Zhang, Y., Wu, P., Zhao, X. and Wang, Z. 2013. Simulation of soil water dynamics for uncropped ridges and furrows under irrigation conditions. Can. J. Soil Sci. 93: 85-98. The ridge-furrow planting system combined with furrow irrigation can effectively increase soil moisture storage and improve water use efficiency in the semi-arid region of China. The precise soil water dynamics in ridge-furrow systems must be known in order to properly design ridge-furrow geometry and improve irrigation uniformity while reducing deep water percolation. The objective of this study was to investigate soil water distribution in the cross-sectional ridge-furrow infiltration, through laboratory experiments and numerical simulations. Six experimental treatments with three soil types (silty clay loam, silt loam, and sandy loam) were tested to monitor both soil water movement and cumulative infiltration in rectangular soil chambers. The HYDRUS-2D model was calibrated and experimentally validated to simulate soil water dynamics. The root mean square error (RMSE) and coefficient of determination (R-2) provide a satisfactory quantitative comparison of the goodness-of-fit between observed and simulated cumulative infiltration. The optimized parameters were accurate and the observed and simulated values were very close, which demonstrated HYDRUS-2D as a reliable tool for accurately simulating soil water movement and applied water volume in ridge-furrow irrigation system. In finer soil, the wetted vertical and horizontal distances were equal and soil water distribution was more uniform than that in coarser soil. A high potential of deep water percolation was produced in sandy loam soil.
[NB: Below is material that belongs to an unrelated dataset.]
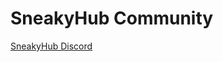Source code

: # SneakyHub Community

[SneakyHub Discord](https://sneakyhub.com/discord "SneakyHub Discord Community")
Cumulative infiltration decreased with the increase of initial soil water content, whereas the volume of wetted soil increased with the increase of initial soil water content. Narrow furrows for crops with deep rooting depth and wide furrows for crops with shallow rooting depth were selected in irrigation design. The 40 cm furrow size and higher furrow water depth (water level) were recommended in a ridge-furrow irrigation system.